Fear Net caught up with the producers of the show, Robert Kirkman, Gale Anne Hurd, and Glen Mazzara, to find out more about the upcoming second season.
There seemed to be complaints among fans that the first season moved too slowly. In season two, are there more “event” episodes?
Robert Kirkman: It wasn’t a conscious thing. I think season two is jam-packed - it’s a bigger season. There is a lot going on. I don’t know if I would necessarily agree with the season one criticism. We shoot a child at the start of every season.
What impressions have you gotten from social media? What do audiences want more of? What do they want less of?

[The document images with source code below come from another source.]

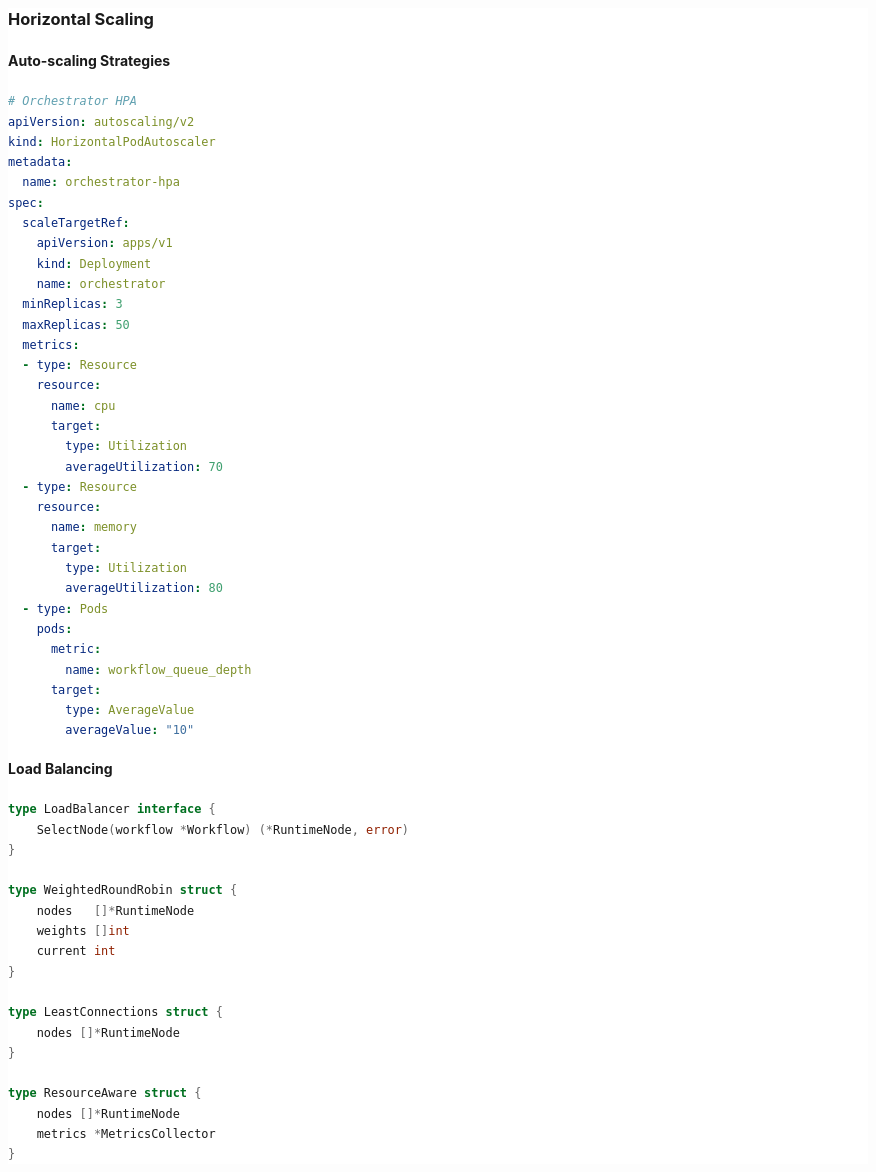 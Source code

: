 ### Horizontal Scaling

#### Auto-scaling Strategies

```yaml
# Orchestrator HPA
apiVersion: autoscaling/v2
kind: HorizontalPodAutoscaler
metadata:
  name: orchestrator-hpa
spec:
  scaleTargetRef:
    apiVersion: apps/v1
    kind: Deployment
    name: orchestrator
  minReplicas: 3
  maxReplicas: 50
  metrics:
  - type: Resource
    resource:
      name: cpu
      target:
        type: Utilization
        averageUtilization: 70
  - type: Resource
    resource:
      name: memory
      target:
        type: Utilization
        averageUtilization: 80
  - type: Pods
    pods:
      metric:
        name: workflow_queue_depth
      target:
        type: AverageValue
        averageValue: "10"
```

#### Load Balancing

```go
type LoadBalancer interface {
    SelectNode(workflow *Workflow) (*RuntimeNode, error)
}

type WeightedRoundRobin struct {
    nodes   []*RuntimeNode
    weights []int
    current int
}

type LeastConnections struct {
    nodes []*RuntimeNode
}

type ResourceAware struct {
    nodes []*RuntimeNode
    metrics *MetricsCollector
}
```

RK: I think in general, people were very happy with the fact that we really focused on character.
Is it interesting to do your own “alternate reality” of your own comic?
RK: I think if we were to follow the comic exactly - and I think the comic is very good - it would bore me to watch the show as a fan, and know exactly what was going to happen. [I am paraphrasing so as not to give away any spoilers] Even if something happens in the comic book and the series, it might not happen in the same way. Even if you are a die-hard fan of the comic book, you aren’t expecting it. That is, I think, the best of both worlds. It has the same flavor and tone of the comic book series, so fans definitely respond to the television series, but we’re still able to pull the rug out from under them. I think one of the most appealing factors of the comic book series is that it is completely shocking, and you never know what is going to happen next.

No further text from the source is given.